EXERCISE:
Give the data again in full, without pictures.

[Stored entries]

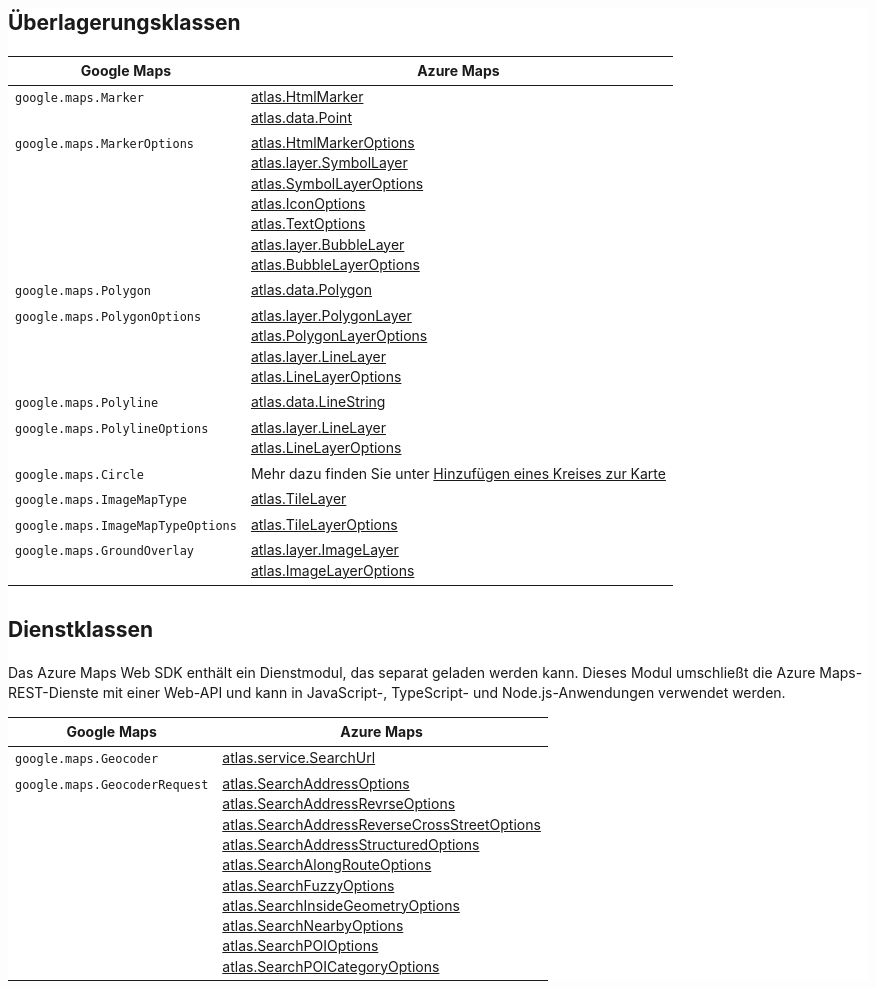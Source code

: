 ## <a name="overlay-classes"></a>Überlagerungsklassen

| Google Maps  | Azure Maps  |
|--------------|-------------|
| `google.maps.Marker` | [atlas.HtmlMarker](https://docs.microsoft.com/javascript/api/azure-maps-control/atlas.htmlmarker?view=azure-iot-typescript-latest)<br/>[atlas.data.Point](https://docs.microsoft.com/javascript/api/azure-maps-control/atlas.data.point?view=azure-iot-typescript-latest)  |
| `google.maps.MarkerOptions`  | [atlas.HtmlMarkerOptions](https://docs.microsoft.com/javascript/api/azure-maps-control/atlas.htmlmarkeroptions?view=azure-iot-typescript-latest)<br/>[atlas.layer.SymbolLayer](https://docs.microsoft.com/javascript/api/azure-maps-control/atlas.layer.symbollayer?view=azure-iot-typescript-latest)<br/>[atlas.SymbolLayerOptions](https://docs.microsoft.com/javascript/api/azure-maps-control/atlas.symbollayeroptions?view=azure-iot-typescript-latest)<br/>[atlas.IconOptions](https://docs.microsoft.com/javascript/api/azure-maps-control/atlas.iconoptions?view=azure-iot-typescript-latest)<br/>[atlas.TextOptions](https://docs.microsoft.com/javascript/api/azure-maps-control/atlas.textoptions?view=azure-iot-typescript-latest)<br/>[atlas.layer.BubbleLayer](https://docs.microsoft.com/javascript/api/azure-maps-control/atlas.layer.bubblelayer?view=azure-iot-typescript-latest)<br/>[atlas.BubbleLayerOptions](https://docs.microsoft.com/javascript/api/azure-maps-control/atlas.bubblelayeroptions?view=azure-iot-typescript-latest) |
| `google.maps.Polygon`  | [atlas.data.Polygon](https://docs.microsoft.com/javascript/api/azure-maps-control/atlas.data.polygon?view=azure-iot-typescript-latest)               |
| `google.maps.PolygonOptions` |[atlas.layer.PolygonLayer](https://docs.microsoft.com/javascript/api/azure-maps-control/atlas.layer.polygonlayer?view=azure-iot-typescript-latest)<br/> [atlas.PolygonLayerOptions](https://docs.microsoft.com/javascript/api/azure-maps-control/atlas.polygonlayeroptions?view=azure-iot-typescript-latest)<br/> [atlas.layer.LineLayer](https://docs.microsoft.com/javascript/api/azure-maps-control/atlas.layer.linelayer?view=azure-iot-typescript-latest)<br/> [atlas.LineLayerOptions](https://docs.microsoft.com/javascript/api/azure-maps-control/atlas.linelayeroptions?view=azure-iot-typescript-latest)|
| `google.maps.Polyline` | [atlas.data.LineString](https://docs.microsoft.com/javascript/api/azure-maps-control/atlas.data.linestring?view=azure-iot-typescript-latest)         |
| `google.maps.PolylineOptions` | [atlas.layer.LineLayer](https://docs.microsoft.com/javascript/api/azure-maps-control/atlas.layer.linelayer?view=azure-maps-typescript-latest)<br/>[atlas.LineLayerOptions](https://docs.microsoft.com/javascript/api/azure-maps-control/atlas.linelayeroptions?view=azure-maps-typescript-latest) |
| `google.maps.Circle`  | Mehr dazu finden Sie unter [Hinzufügen eines Kreises zur Karte](map-add-shape.md#add-a-circle-to-the-map)                                     |
| `google.maps.ImageMapType`  | [atlas.TileLayer](https://docs.microsoft.com/javascript/api/azure-maps-control/atlas.layer.tilelayer?view=azure-iot-typescript-latest)         |
| `google.maps.ImageMapTypeOptions` | [atlas.TileLayerOptions](https://docs.microsoft.com/javascript/api/azure-maps-control/atlas.tilelayeroptions?view=azure-iot-typescript-latest) |
| `google.maps.GroundOverlay`  | [atlas.layer.ImageLayer](https://docs.microsoft.com/javascript/api/azure-maps-control/atlas.layer.imagelayer?view=azure-iot-typescript-latest)<br/>[atlas.ImageLayerOptions](https://docs.microsoft.com/javascript/api/azure-maps-control/atlas.imagelayeroptions?view=azure-iot-typescript-latest) |

## <a name="service-classes"></a>Dienstklassen

Das Azure Maps Web SDK enthält ein Dienstmodul, das separat geladen werden kann. Dieses Modul umschließt die Azure Maps-REST-Dienste mit einer Web-API und kann in JavaScript-, TypeScript- und Node.js-Anwendungen verwendet werden.

| Google Maps | Azure Maps  |
|-------------|-------------|
| `google.maps.Geocoder` | [atlas.service.SearchUrl](https://docs.microsoft.com/javascript/api/azure-maps-rest/atlas.service.searchurl?view=azure-iot-typescript-latest)  |
| `google.maps.GeocoderRequest`  | [atlas.SearchAddressOptions](https://docs.microsoft.com/javascript/api/azure-maps-rest/atlas.service.searchaddressoptions?view=azure-iot-typescript-latest)<br/>[atlas.SearchAddressRevrseOptions](https://docs.microsoft.com/javascript/api/azure-maps-rest/atlas.service.searchaddressreverseoptions?view=azure-iot-typescript-latest)<br/>[atlas.SearchAddressReverseCrossStreetOptions](https://docs.microsoft.com/javascript/api/azure-maps-rest/atlas.service.searchaddressreversecrossstreetoptions?view=azure-iot-typescript-latest)<br/>[atlas.SearchAddressStructuredOptions](https://docs.microsoft.com/javascript/api/azure-maps-rest/atlas.service.searchaddressstructuredoptions?view=azure-iot-typescript-latest)<br/>[atlas.SearchAlongRouteOptions](https://docs.microsoft.com/javascript/api/azure-maps-rest/atlas.service.searchalongrouteoptions?view=azure-iot-typescript-latest)<br/>[atlas.SearchFuzzyOptions](https://docs.microsoft.com/javascript/api/azure-maps-rest/atlas.service.searchfuzzyoptions?view=azure-iot-typescript-latest)<br/>[atlas.SearchInsideGeometryOptions](https://docs.microsoft.com/javascript/api/azure-maps-rest/atlas.service.searchinsidegeometryoptions?view=azure-iot-typescript-latest)<br/>[atlas.SearchNearbyOptions](https://docs.microsoft.com/javascript/api/azure-maps-rest/atlas.service.searchnearbyoptions?view=azure-iot-typescript-latest)<br/>[atlas.SearchPOIOptions](https://docs.microsoft.com/javascript/api/azure-maps-rest/atlas.service.searchpoioptions?view=azure-iot-typescript-latest)<br/>[atlas.SearchPOICategoryOptions](https://docs.microsoft.com/javascript/api/azure-maps-rest/atlas.service.searchpoicategoryoptions?view=azure-iot-typescript-latest) |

ANSWER SPACE:
Source code

: ## <a name="overlay-classes"></a>Überlagerungsklassen

| Google Maps  | Azure Maps  |
|--------------|-------------|
| `google.maps.Marker` | [atlas.HtmlMarker](https://docs.microsoft.com/javascript/api/azure-maps-control/atlas.htmlmarker?view=azure-iot-typescript-latest)<br/>[atlas.data.Point](https://docs.microsoft.com/javascript/api/azure-maps-control/atlas.data.point?view=azure-iot-typescript-latest)  |
| `google.maps.MarkerOptions`  | [atlas.HtmlMarkerOptions](https://docs.microsoft.com/javascript/api/azure-maps-control/atlas.htmlmarkeroptions?view=azure-iot-typescript-latest)<br/>[atlas.layer.SymbolLayer](https://docs.microsoft.com/javascript/api/azure-maps-control/atlas.layer.symbollayer?view=azure-iot-typescript-latest)<br/>[atlas.SymbolLayerOptions](https://docs.microsoft.com/javascript/api/azure-maps-control/atlas.symbollayeroptions?view=azure-iot-typescript-latest)<br/>[atlas.IconOptions](https://docs.microsoft.com/javascript/api/azure-maps-control/atlas.iconoptions?view=azure-iot-typescript-latest)<br/>[atlas.TextOptions](https://docs.microsoft.com/javascript/api/azure-maps-control/atlas.textoptions?view=azure-iot-typescript-latest)<br/>[atlas.layer.BubbleLayer](https://docs.microsoft.com/javascript/api/azure-maps-control/atlas.layer.bubblelayer?view=azure-iot-typescript-latest)<br/>[atlas.BubbleLayerOptions](https://docs.microsoft.com/javascript/api/azure-maps-control/atlas.bubblelayeroptions?view=azure-iot-typescript-latest) |
| `google.maps.Polygon`  | [atlas.data.Polygon](https://docs.microsoft.com/javascript/api/azure-maps-control/atlas.data.polygon?view=azure-iot-typescript-latest)               |
| `google.maps.PolygonOptions` |[atlas.layer.PolygonLayer](https://docs.microsoft.com/javascript/api/azure-maps-control/atlas.layer.polygonlayer?view=azure-iot-typescript-latest)<br/> [atlas.PolygonLayerOptions](https://docs.microsoft.com/javascript/api/azure-maps-control/atlas.polygonlayeroptions?view=azure-iot-typescript-latest)<br/> [atlas.layer.LineLayer](https://docs.microsoft.com/javascript/api/azure-maps-control/atlas.layer.linelayer?view=azure-iot-typescript-latest)<br/> [atlas.LineLayerOptions](https://docs.microsoft.com/javascript/api/azure-maps-control/atlas.linelayeroptions?view=azure-iot-typescript-latest)|
| `google.maps.Polyline` | [atlas.data.LineString](https://docs.microsoft.com/javascript/api/azure-maps-control/atlas.data.linestring?view=azure-iot-typescript-latest)         |
| `google.maps.PolylineOptions` | [atlas.layer.LineLayer](https://docs.microsoft.com/javascript/api/azure-maps-control/atlas.layer.linelayer?view=azure-maps-typescript-latest)<br/>[atlas.LineLayerOptions](https://docs.microsoft.com/javascript/api/azure-maps-control/atlas.linelayeroptions?view=azure-maps-typescript-latest) |
| `google.maps.Circle`  | Mehr dazu finden Sie unter [Hinzufügen eines Kreises zur Karte](map-add-shape.md#add-a-circle-to-the-map)                                     |
| `google.maps.ImageMapType`  | [atlas.TileLayer](https://docs.microsoft.com/javascript/api/azure-maps-control/atlas.layer.tilelayer?view=azure-iot-typescript-latest)         |
| `google.maps.ImageMapTypeOptions` | [atlas.TileLayerOptions](https://docs.microsoft.com/javascript/api/azure-maps-control/atlas.tilelayeroptions?view=azure-iot-typescript-latest) |
| `google.maps.GroundOverlay`  | [atlas.layer.ImageLayer](https://docs.microsoft.com/javascript/api/azure-maps-control/atlas.layer.imagelayer?view=azure-iot-typescript-latest)<br/>[atlas.ImageLayerOptions](https://docs.microsoft.com/javascript/api/azure-maps-control/atlas.imagelayeroptions?view=azure-iot-typescript-latest) |

## <a name="service-classes"></a>Dienstklassen

Das Azure Maps Web SDK enthält ein Dienstmodul, das separat geladen werden kann. Dieses Modul umschließt die Azure Maps-REST-Dienste mit einer Web-API und kann in JavaScript-, TypeScript- und Node.js-Anwendungen verwendet werden.

| Google Maps | Azure Maps  |
|-------------|-------------|
| `google.maps.Geocoder` | [atlas.service.SearchUrl](https://docs.microsoft.com/javascript/api/azure-maps-rest/atlas.service.searchurl?view=azure-iot-typescript-latest)  |
| `google.maps.GeocoderRequest`  | [atlas.SearchAddressOptions](https://docs.microsoft.com/javascript/api/azure-maps-rest/atlas.service.searchaddressoptions?view=azure-iot-typescript-latest)<br/>[atlas.SearchAddressRevrseOptions](https://docs.microsoft.com/javascript/api/azure-maps-rest/atlas.service.searchaddressreverseoptions?view=azure-iot-typescript-latest)<br/>[atlas.SearchAddressReverseCrossStreetOptions](https://docs.microsoft.com/javascript/api/azure-maps-rest/atlas.service.searchaddressreversecrossstreetoptions?view=azure-iot-typescript-latest)<br/>[atlas.SearchAddressStructuredOptions](https://docs.microsoft.com/javascript/api/azure-maps-rest/atlas.service.searchaddressstructuredoptions?view=azure-iot-typescript-latest)<br/>[atlas.SearchAlongRouteOptions](https://docs.microsoft.com/javascript/api/azure-maps-rest/atlas.service.searchalongrouteoptions?view=azure-iot-typescript-latest)<br/>[atlas.SearchFuzzyOptions](https://docs.microsoft.com/javascript/api/azure-maps-rest/atlas.service.searchfuzzyoptions?view=azure-iot-typescript-latest)<br/>[atlas.SearchInsideGeometryOptions](https://docs.microsoft.com/javascript/api/azure-maps-rest/atlas.service.searchinsidegeometryoptions?view=azure-iot-typescript-latest)<br/>[atlas.SearchNearbyOptions](https://docs.microsoft.com/javascript/api/azure-maps-rest/atlas.service.searchnearbyoptions?view=azure-iot-typescript-latest)<br/>[atlas.SearchPOIOptions](https://docs.microsoft.com/javascript/api/azure-maps-rest/atlas.service.searchpoioptions?view=azure-iot-typescript-latest)<br/>[atlas.SearchPOICategoryOptions](https://docs.microsoft.com/javascript/api/azure-maps-rest/atlas.service.searchpoicategoryoptions?view=azure-iot-typescript-latest) |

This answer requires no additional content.